Here are some of my homework problems involving quantifiers. My answer is listed below the question. Could someone give me some feedback on whether my answers are correct?

1. Translate the sentence into a symbolic sentence with quantifiers.
a) Some isosceles triangle is a right triangle.
(there exists an x) (x is an isosceles triangle ^ x is a right triangle)
b) No right triangle is isosceles.
(for all x) (x is a right triangle implies x is not isosceles)
c) All people are honest or no one is honest.
(for all x) (x is honest) or (for all x) (x is not honest)
d) Some people are honest and some people are not honest.
(for all x) (x is honest or x is not honest)

a, b, c look okay. d is not correct since it would be true if all people were honest. I would say "(there exist x)(x is honest) and (there exist x)(x is not honest)"

2. For each proposition, write a useful denial, and translate it into ordinary English.

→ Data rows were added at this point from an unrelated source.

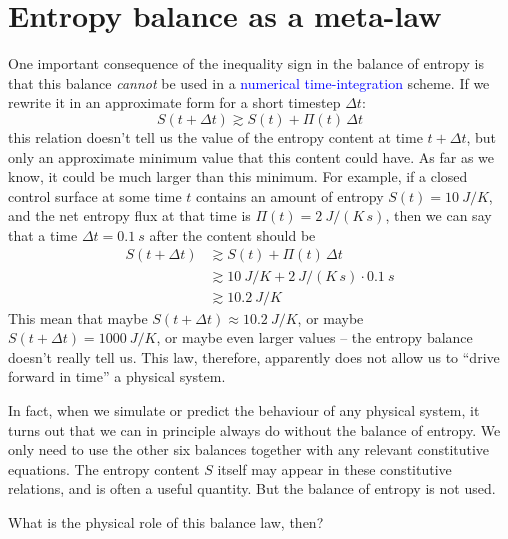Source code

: \documentclass[a4paper,12pt,%
onecolumn,oneside,%
british%
]{memoir}
\newcommand*{\incr}{\Delta}%
\renewcommand*{\|}[1][]{\nonscript\:#1\vert\nonscript\:\mathopen{}}
\newcommand*{\sect}{\S}%
\renewcommand*{\autoref}[3][\sect\,\ref]{\textcolor{blue}{#3}
\raisebox{0.6ex}{\color{blue}\miniscule%
\faIcon{angle-right}%
\;#1{#2}\;p.\,\pageref{#2}}}
\newcommand*{\Dt}{\incr t}
\newcommand*{\yS}{S}
\newcommand*{\yB}{\varPi}
\begin{document}
\section{Entropy balance as a meta-law}
\label{sec:entropy_metalaw}

One important consequence of the inequality sign in the balance of entropy is that this balance \emph{cannot} be used in a \autoref{sec:numeric_simulation}{numerical time-integration} scheme. If we rewrite it in an approximate form for a short timestep $\Dt$:
\begin{equation*}
  \yS(t+\Dt) \gtrsim \yS(t) + \yB(t)\,\Dt
\end{equation*}
this relation doesn't tell us the value of the entropy content at time $t+\Dt$, but only an approximate minimum value that this content could have. As far as we know, it could be much larger than this minimum. For example, if a closed control surface at some time $t$ contains an amount of entropy $\yS(t) = \qty{10}{J/K}$, and the net entropy flux at that time is $\yB(t) = \qty{2}{J/(K\,s)}$, then we can say that a time $\Dt=\qty{0.1}{s}$ after the content should be
\begin{equation*}
  \begin{aligned}
    \yS(t+\Dt) &\gtrsim \yS(t) + \yB(t)\,\Dt\\
    &\gtrsim \qty{10}{J/K} + \qty{2}{J/(K\,s)}\cdot\qty{0.1}{s}\\
    &\gtrsim \qty{10.2}{J/K}
  \end{aligned}
\end{equation*}
This mean that maybe $\yS(t+\Dt) \approx \qty{10.2}{J/K}$, or maybe $\yS(t+\Dt)=\qty{1000}{J/K}$, or maybe even larger values -- the entropy balance doesn't really tell us. This law, therefore, apparently does not allow us to \enquote{drive forward in time} a physical system.

In fact, when we simulate or predict the behaviour of any physical system, it turns out that we can in principle always do without the balance of entropy. We only need to use the other six balances together with any relevant constitutive equations. The entropy content $\yS$ itself may appear in these constitutive relations, and is often a useful quantity. But the balance of entropy is not used.

What is the physical role of this balance law, then?

\medskip
\end{document}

a) Not all precious stones are beautiful.
Denial: All precious stones are beautiful.
(for all x) (x is a precious stone implies x is beautiful)
b) No right triangle is isosceles.
Denial: There exists a right triangle which is isosceles.
(there exists x) (x is a right triangle ^ x is isosceles)
c) No one loves everybody.
Denial: someone loves everybody.
(there exists x) (x is a person ^ x loves everybody)
d) Everybody loves someone.
Denial: Everybody does not love someone.
(there exists x) (x is a person ^ x does not love someone)

I'm using the symbology of a backwards E to denote "there exists an x" and an upside down A to denote "for all x."

Can someone tell me if I'm on the right track with these?
Thanks!

Except for 1 d, you are fine.

 

[M98Ranger]

Your answers look correct to me. Just a small note, the upside-down A is typically used to denote "for all x" and the backwards E is used to denote "there exists an x." So in your translations, you could switch the quantifiers to match the symbols. Other than that, your answers are well done. Keep up the good work!